From Wikipedia, the free encyclopedia

William Shepard Wetmore
Born(1801-01-26)January 26, 1801
DiedJune 16, 1862(1862-06-16) (aged 61)
Spouses
(m. 1837; died 1838)
Anstiss Derby Rogers
(m. 1843)
Children4, including George Wetmore
Parent(s)Nancy Shepard
Seth Wetmore

William Shepard Wetmore (January 26, 1801 – June 16, 1862) was an American businessman and philanthropist who was an Old China Trade merchant.

Early life

[edit]

He was born on January 26, 1801, to Nancy Shepard and Seth Wetmore in St. Albans, Vermont. He was a sixth-generation descendant of Thomas Whitmore, who immigrated to Boston in 1635 from the west coast of England and became one of the earliest settlers of the Connecticut Colony.[1] His mother died on February 2, 1802.[1] He had two stepbrothers Charles Wright Wetmore and Seth Downing Wetmore and one stepsister Nancy Shepard Wetmore. William moved to Connecticut with his aunt and uncle [1] and was educated at Cheshire Academy in Cheshire, Connecticut.[2]

Career

[edit]

William was mentored by an uncle, Samuel Wetmore, who was in a mercantile partnership with another uncle, Chauncy Whittlesey, in Middletown, Connecticut. In 1815 Samuel and his brother William Willard Wetmore moved to Providence, Rhode Island, entering into a business partnership with the merchants Edward Carrington & Company.[3] When William was fourteen years of age, he was hired aboard the ship Fame, bound for England, South America, and the East Indies.[4] In 1823, a trip on the Lion stranded him in Valparaíso, Chile. He took employment in Chile with the firm Richard Alsop of Middletown, Connecticut. This eventually led to a partnership of Alsop, Wetmore and Cryder in 1825 with John Cryder of Philadelphia.
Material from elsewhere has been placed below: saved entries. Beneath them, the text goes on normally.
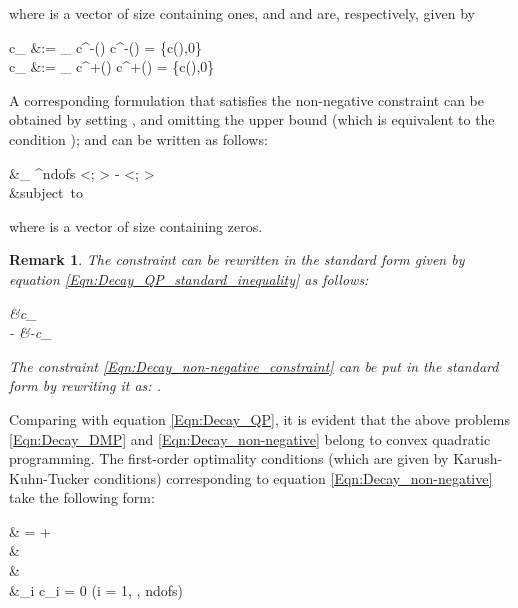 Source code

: \documentclass[11pt]{amsart}
\newtheorem{remark}[theorem]{Remark}
\begin{document}
where  is a vector of size  containing ones, and 
 and  are, respectively, given by

    c_{} &:= \min_{ \in \partial \Omega} c^{-}() \; 
     \; c^{-}() = \min\{c(),0\} \\
    c_{} &:= \max_{ \in \partial \Omega} c^{+}() \; 
     \; c^{+}() = \max\{c(),0\}
  
A corresponding formulation that satisfies the non-negative constraint can be obtained 
by setting , and omitting the upper bound (which is equivalent to 
the condition ); and can be written as follows:

    &_{ \in {}^{ndofs}} \quad  
     <;   >  - 
    <; > \\
\label{Eqn:Decay_non-negative_constraint}
    &\mbox{subject to} \quad {} \preceq {}  
  
where  is a vector of size  containing zeros. 
\begin{remark}
  The constraint  can be rewritten in the standard form given by 
  equation \eqref{Eqn:Decay_QP_standard_inequality} as follows:
  
       &\preceq c_{}  \\
      -  &\preceq -c_{}  
    
  The constraint \eqref{Eqn:Decay_non-negative_constraint} can be put in the 
  standard form by rewriting it as: .
\end{remark}

Comparing with equation \eqref{Eqn:Decay_QP}, it is evident that the above problems  
\eqref{Eqn:Decay_DMP} and \eqref{Eqn:Decay_non-negative} belong to convex quadratic 
programming. The first-order optimality conditions (which are given by Karush-Kuhn-Tucker 
conditions) corresponding to equation \eqref{Eqn:Decay_non-negative} take the following 
form:

    &  =  + \boldsymbol{\lambda} \\
    \label{Eqn:Decay_QP_inequality}
    & \succeq {} \\
    \label{Eqn:Decay_QP_lambda_inequality}
    &\boldsymbol{\lambda} \succeq {} \\
    \label{Eqn:Decay_QP_complementary_conditions}
    &\lambda_{i} c_{i} = 0 \quad (i = 1, \cdots, ndofs)
  
\end{document}
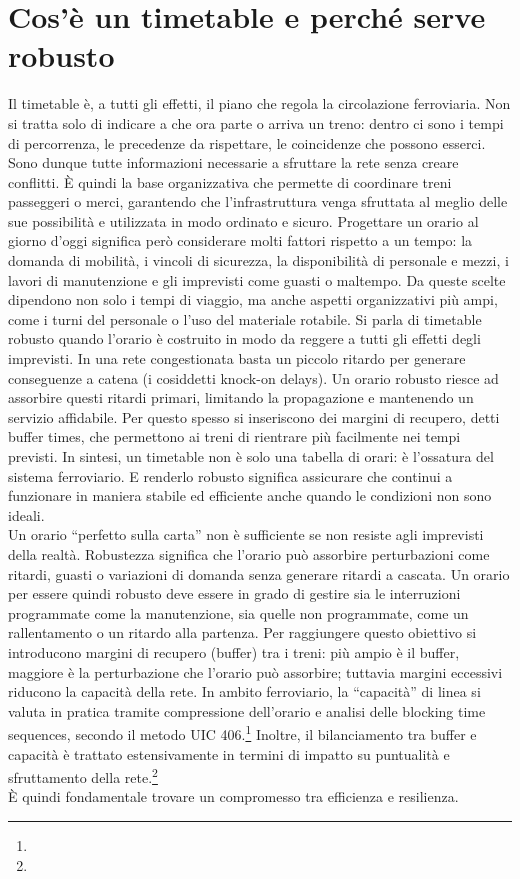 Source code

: \documentclass{report}
\newcommand{\fnShort}[2][]{\footnote{\footshorthand[#1]{#2}}}
\begin{document}
\section{Cos’è un timetable e perché serve robusto}
Il timetable è, a tutti gli effetti, il piano che regola la circolazione ferroviaria. Non si tratta solo di indicare a che ora parte o arriva un treno: dentro ci sono i tempi di percorrenza, le precedenze da rispettare, le coincidenze che possono esserci. Sono dunque tutte informazioni necessarie a sfruttare la rete senza creare conflitti. 
È quindi la base organizzativa che permette di coordinare treni passeggeri o merci, garantendo che l’infrastruttura venga sfruttata al meglio delle sue possibilità e utilizzata in modo ordinato e sicuro.
Progettare un orario al giorno d'oggi significa però considerare molti fattori rispetto a un tempo: la domanda di mobilità, i vincoli di sicurezza, la disponibilità di personale e mezzi, i lavori di manutenzione e gli imprevisti come guasti o maltempo. Da queste scelte dipendono non solo i tempi di viaggio, ma anche aspetti organizzativi più ampi, come i turni del personale o l’uso del materiale rotabile.
Si parla di timetable robusto quando l’orario è costruito in modo da reggere a tutti gli effetti degli imprevisti. In una rete congestionata basta un piccolo ritardo per generare conseguenze a catena (i cosiddetti knock-on delays). Un orario robusto riesce ad assorbire questi ritardi primari, limitando la propagazione e mantenendo un servizio affidabile. Per questo spesso si inseriscono dei margini di recupero, detti buffer times, che permettono ai treni di rientrare più facilmente nei tempi previsti.
In sintesi, un timetable non è solo una tabella di orari: è l’ossatura del sistema ferroviario. E renderlo robusto significa assicurare che continui a funzionare in maniera stabile ed efficiente anche quando le condizioni non sono ideali. \\
Un orario “perfetto sulla carta” non è sufficiente se non resiste agli imprevisti della realtà. Robustezza significa che l’orario può assorbire perturbazioni come ritardi, guasti o variazioni di domanda senza generare ritardi a cascata. Un orario per essere quindi robusto deve essere in grado di gestire sia le interruzioni programmate come la manutenzione, sia quelle non programmate, come un rallentamento o un ritardo alla partenza.
Per raggiungere questo obiettivo si introducono margini di recupero (buffer) tra i treni: più ampio è il buffer, maggiore è la perturbazione che l’orario può assorbire; tuttavia margini eccessivi riducono la capacità della rete. In ambito ferroviario, la “capacità” di linea si valuta in pratica tramite compressione dell’orario e analisi delle blocking time sequences, secondo il metodo UIC 406.\fnShort{UIC406} Inoltre, il bilanciamento tra buffer e capacità è trattato estensivamente in termini di impatto su puntualità e sfruttamento della rete.\fnShort{Dewilde2013} \\ È quindi fondamentale trovare un compromesso tra efficienza e resilienza. 
\end{document}
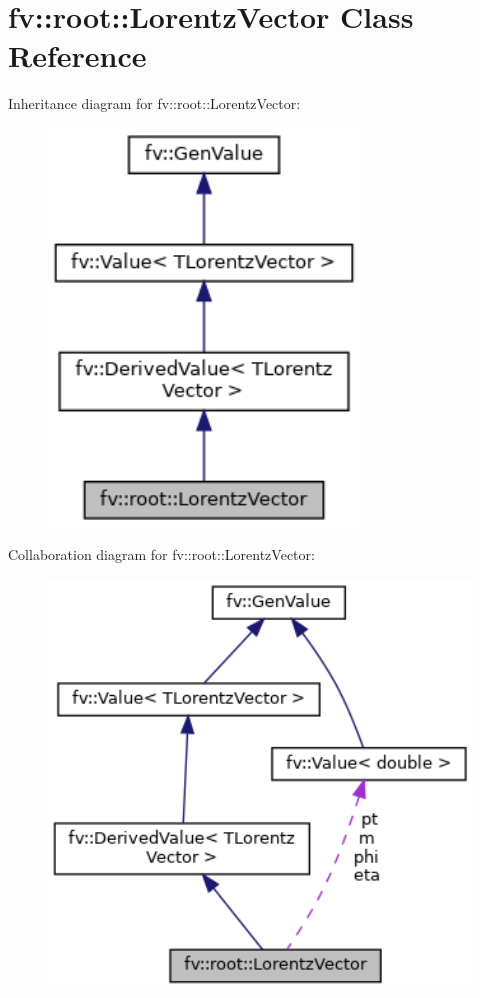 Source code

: \hypertarget{classfv_1_1root_1_1LorentzVector}{}\section{fv\+:\+:root\+:\+:Lorentz\+Vector Class Reference}
\label{classfv_1_1root_1_1LorentzVector}


Inheritance diagram for fv\+:\+:root\+:\+:Lorentz\+Vector\+:
\nopagebreak
\begin{figure}[H]
\begin{center}
\leavevmode
\includegraphics[width=234pt]{classfv_1_1root_1_1LorentzVector__inherit__graph}
\end{center}
\end{figure}


Collaboration diagram for fv\+:\+:root\+:\+:Lorentz\+Vector\+:
\nopagebreak
\begin{figure}[H]
\begin{center}
\leavevmode
\includegraphics[width=322pt]{classfv_1_1root_1_1LorentzVector__coll__graph}
\end{center}
\end{figure}
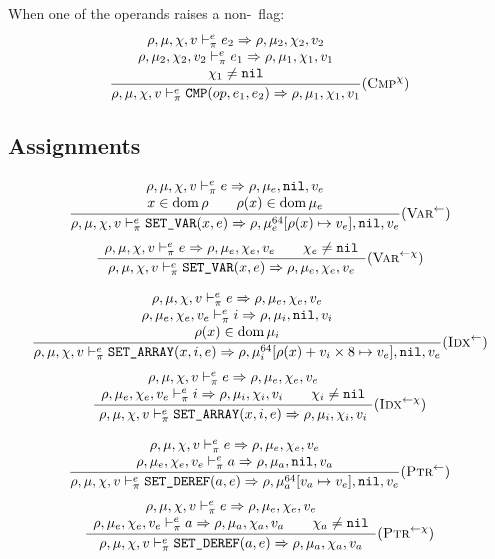 When one of the operands raises a non-\nil\ flag:
\[\dfrac{\begin{array}{c}
    \rho,\mu,\chi,v \vdash_\pi^e e_2\Rightarrow \rho,\mu_2,\chi_2,v_2 \\
    \rho,\mu_2,\chi_2,v_2 \vdash_\pi^e e_1\Rightarrow \rho,\mu_1,\chi_1,v_1 \\
    \chi_1\ne\texttt{nil}
\end{array}}{\rho,\mu,\chi,v \vdash_\pi^e \texttt{CMP}(op, e_1, e_2) \Rightarrow \rho,\mu_1,\chi_1,v_1} (\textsc{Cmp}^\chi)\]

\subsection{Assignments}

\[\dfrac{\begin{array}{c}
    \rho,\mu,\chi,v \vdash_\pi^e e\Rightarrow \rho,\mu_e,\texttt{nil},v_e \\
    x\in\operatorname{dom}\rho \qquad \rho(x)\in\operatorname{dom}\mu_e
\end{array}}{\rho,\mu,\chi,v \vdash_\pi^e \texttt{SET\_VAR}(x, e) \Rightarrow \rho,\mu_e^{64}[\rho(x)\mapsto v_e],\texttt{nil},v_e}(\textsc{Var}^\gets)\]
\[\dfrac{\begin{array}{c}
    \rho,\mu,\chi,v \vdash_\pi^e e\Rightarrow \rho,\mu_e,\chi_e,v_e \qquad \chi_e\ne\texttt{nil}
\end{array}}{\rho,\mu,\chi,v \vdash_\pi^e \texttt{SET\_VAR}(x, e) \Rightarrow \rho,\mu_e,\chi_e,v_e}(\textsc{Var}^{\gets\chi})\]

\[\dfrac{\begin{array}{c}
    \rho,\mu,\chi,v \vdash_\pi^e e\Rightarrow \rho,\mu_e,\chi_e,v_e \\
    \rho,\mu_e,\chi_e,v_e \vdash_\pi^e i\Rightarrow \rho,\mu_i,\texttt{nil},v_i \\
    \rho(x)\in\operatorname{dom}\mu_i
\end{array}}{\rho,\mu,\chi,v \vdash_\pi^e \texttt{SET\_ARRAY}(x, i, e) \Rightarrow \rho,\mu_i^{64}[\rho(x)+v_i\times 8 \mapsto v_e],\texttt{nil},v_e}(\textsc{Idx}^\gets)\]
\[\dfrac{\begin{array}{c}
    \rho,\mu,\chi,v \vdash_\pi^e e\Rightarrow \rho,\mu_e,\chi_e,v_e \\
    \rho,\mu_e,\chi_e,v_e \vdash_\pi^e i\Rightarrow \rho,\mu_i,\chi_i,v_i \qquad \chi_i\ne\texttt{nil}
\end{array}}{\rho,\mu,\chi,v \vdash_\pi^e \texttt{SET\_ARRAY}(x, i, e) \Rightarrow \rho,\mu_i,\chi_i,v_i}(\textsc{Idx}^{\gets\chi})\]

\[\dfrac{\begin{array}{c}
    \rho,\mu,\chi,v \vdash_\pi^e e \Rightarrow \rho,\mu_e,\chi_e,v_e \\
    \rho,\mu_e,\chi_e,v_e \vdash_\pi^e a \Rightarrow \rho,\mu_a,\texttt{nil},v_a
\end{array}}{\rho,\mu,\chi,v \vdash_\pi^e \texttt{SET\_DEREF}(a, e) \Rightarrow \rho,\mu_a^{64}[v_a\mapsto v_e],\texttt{nil},v_e}(\textsc{Ptr}^\gets)\]
\[\dfrac{\begin{array}{c}
    \rho,\mu,\chi,v \vdash_\pi^e e \Rightarrow \rho,\mu_e,\chi_e,v_e \\
    \rho,\mu_e,\chi_e,v_e \vdash_\pi^e a \Rightarrow \rho,\mu_a,\chi_a,v_a \qquad \chi_a\ne\texttt{nil}
\end{array}}{\rho,\mu,\chi,v \vdash_\pi^e \texttt{SET\_DEREF}(a, e) \Rightarrow \rho,\mu_a,\chi_a,v_a}(\textsc{Ptr}^{\gets\chi})\]

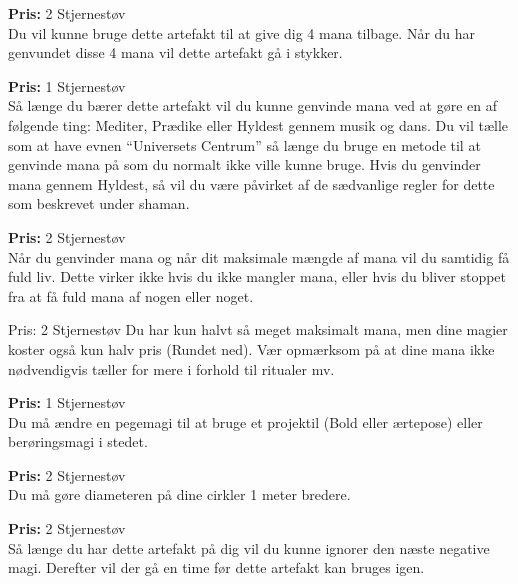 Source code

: \begin{artefakt*}
\textbf{Pris:} 2 Stjernestøv\\
Du vil kunne bruge dette artefakt til at give dig 4 mana tilbage. Når du har genvundet disse 4 mana vil dette artefakt gå i stykker.
\end{artefakt*}

\begin{artefakt*}
\textbf{Pris:} 1 Stjernestøv\\
Så længe du bærer dette artefakt vil du kunne genvinde mana ved at gøre en af følgende ting: Mediter, Prædike eller Hyldest gennem musik og dans. Du vil tælle som at have evnen “Universets Centrum” så længe du bruge en metode til at genvinde mana på som du normalt ikke ville kunne bruge. Hvis du genvinder mana gennem Hyldest, så vil du være påvirket af de sædvanlige regler for dette som beskrevet under shaman.
\end{artefakt*} 


\begin{artefakt*}
\textbf{Pris:} 2 Stjernestøv\\
Når du genvinder mana og når dit maksimale mængde af mana vil du samtidig få fuld liv. Dette virker ikke hvis du ikke mangler mana, eller hvis du bliver stoppet fra at få fuld mana af nogen eller noget.
\end{artefakt*}

\begin{artefakt*}
Pris: 2 Stjernestøv
Du har kun halvt så meget maksimalt mana, men dine magier koster også kun halv pris (Rundet ned). Vær opmærksom på at dine mana ikke nødvendigvis tæller for mere i forhold til ritualer mv.
\end{artefakt*}

\begin{artefakt*}
\textbf{Pris:} 1 Stjernestøv\\
Du må ændre en pegemagi til at bruge et projektil (Bold eller ærtepose) eller berøringsmagi i stedet.
\end{artefakt*}

\begin{artefakt*}
\textbf{Pris:} 2 Stjernestøv\\
Du må gøre diameteren på dine cirkler 1 meter bredere. 
\end{artefakt*}

\begin{artefakt*}
\textbf{Pris:} 2 Stjernestøv\\
Så længe du har dette artefakt på dig vil du kunne ignorer den næste negative magi. Derefter vil der gå en time før dette artefakt kan bruges igen.
\end{artefakt*}

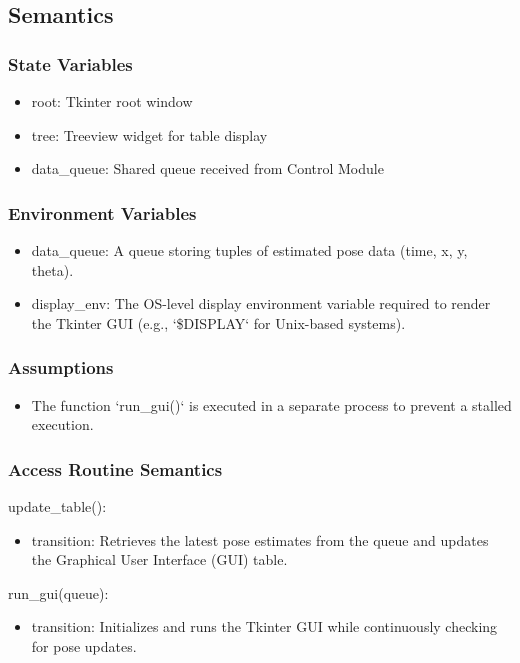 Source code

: \documentclass[12pt, titlepage]{article}
\begin{document}
\subsection{Semantics}

\subsubsection{State Variables}
\begin{itemize}
  \item root: Tkinter root window
  \item tree: Treeview widget for table display
  \item data\_queue: Shared queue received from Control Module
\end{itemize}
\subsubsection{Environment Variables}
\begin{itemize}
  \item data\_queue: A queue storing tuples of estimated pose data (time, x, y, theta).
  \item display\_env: The OS-level display environment variable required to render the Tkinter GUI (e.g., `\$DISPLAY` for Unix-based systems).
\end{itemize}

\subsubsection{Assumptions}
\begin{itemize}
  \item The function `run\_gui()` is executed in a separate process to prevent a stalled execution.
\end{itemize}
\subsubsection{Access Routine Semantics}

\noindent update\_table():
\begin{itemize}
    \item transition: Retrieves the latest pose estimates from the queue and updates the Graphical User Interface (GUI) table.
\end{itemize}

\noindent run\_gui(queue):
\begin{itemize}
    \item transition: Initializes and runs the Tkinter GUI while continuously checking for pose updates.
\end{itemize}
\end{document}
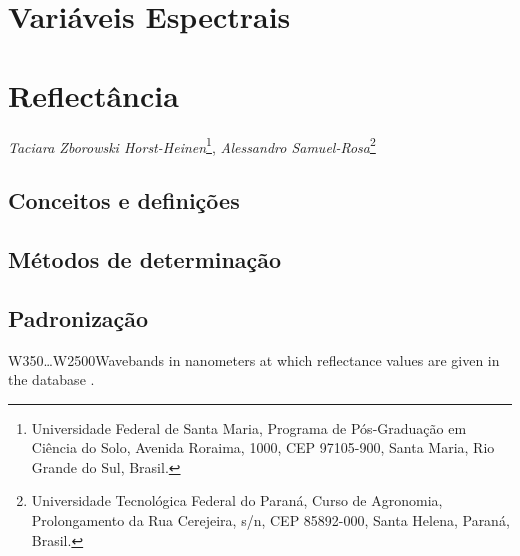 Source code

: \documentclass[
]{book}
\begin{document}
\hypertarget{variuxe1veis-espectrais}{%
\chapter*{Variáveis Espectrais}\label{variuxe1veis-espectrais}}

\hypertarget{reflectuxe2ncia}{%
\chapter{Reflectância}\label{reflectuxe2ncia}}

\emph{Taciara Zborowski Horst-Heinen}\footnote{Universidade Federal de Santa Maria, Programa de Pós-Graduação em Ciência do Solo, Avenida Roraima, 1000, CEP 97105-900, Santa Maria, Rio Grande do Sul, Brasil.}, \emph{Alessandro Samuel-Rosa}\footnote{Universidade Tecnológica Federal do Paraná, Curso de Agronomia, Prolongamento da Rua Cerejeira, s/n, CEP 85892-000, Santa Helena, Paraná, Brasil.}

\hypertarget{conceitos-e-definiuxe7uxf5es-2}{%
\section{Conceitos e definições}\label{conceitos-e-definiuxe7uxf5es-2}}

\hypertarget{muxe9todos-de-determinauxe7uxe3o-2}{%
\section{Métodos de determinação}\label{muxe9todos-de-determinauxe7uxe3o-2}}

\citep{ViscarraRosselEtAl2016}

\hypertarget{padronizauxe7uxe3o-2}{%
\section{Padronização}\label{padronizauxe7uxe3o-2}}

W350\ldots W2500Wavebands in nanometers at which reflectance values are given in the database \citep{ICRAFEtAl2010}.
\end{document}
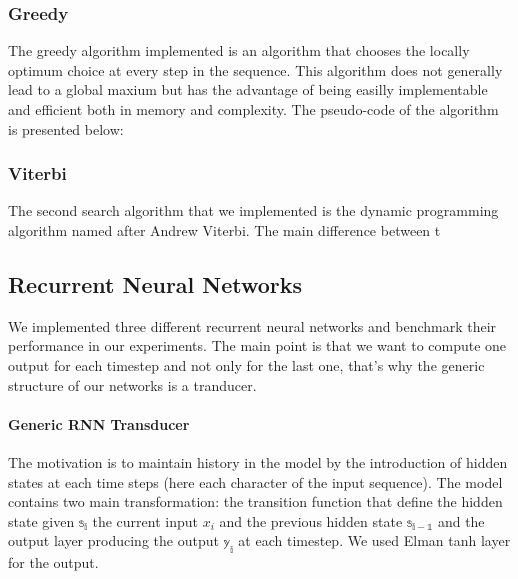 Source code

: \documentclass[11pt]{article}
\begin{document}
\subsubsection{Greedy}
The greedy algorithm implemented is an algorithm that chooses the locally optimum choice at every step in the sequence. This algorithm does not generally lead to a global maxium but has the advantage of being easilly implementable and efficient both in memory and complexity. The pseudo-code of the algorithm is presented below:

 \begin{algorithmic}[1]
    \EndFor{}
    \EndProcedure{}
  \end{algorithmic}
\subsubsection{Viterbi}
The second search algorithm that we implemented is the dynamic programming algorithm named after Andrew Viterbi. The main difference between t

\subsection{Recurrent Neural Networks}

We implemented three different recurrent neural networks and benchmark their performance in our experiments. The main point is that we want to compute one output for each timestep and not only for the last one, that's why the generic structure of our networks is a tranducer.

\paragraph{Generic RNN Transducer}

The motivation is to maintain history in the model by the introduction of hidden states at each time steps (here each character of the input sequence). The model contains two main transformation: the transition function that define the hidden state given $\mathbb{s_{i}}$ the current input $x_i$ and the previous hidden state $\mathbb{s_{i-1}}$ and the output layer producing the output $\mathbb{y_i}$ at each timestep. We used Elman tanh layer for the output.
\end{document}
In 1829, he retired from the firm.[2]

China Trade

[edit]

Due to impaired health William's physician advised a career move to China.[1] In 1833, he traveled to Canton, China and took over a partnership in Dunn & Company. He formed close ties with a junior partner Joseph Archer.[2] He went on to establish a new merchant house, Wetmore & Company, with Joseph Archer. Wetmore's profit and loss ledgers from 1834–1839 reveal that the primary goods brokered by Wetmore & Co. were tea, tea papers, silks and spices. Lesser cargoes were wines, ports, opium, hemp, pearl buttons, copper and coffee. They also transported a variety of foreign currencies, and delivered Sunday newspapers. "Fast boats" were commonly employed for personal passages and letters.[1] The company went on to be one of the largest mercantile houses in the East Indies despite the fact that Wetmore was opposed to the opium trade.[5] During his time in the Far East, Wetmore collected a variety of Chinese objects, porcelains and china, which he imported home.[1]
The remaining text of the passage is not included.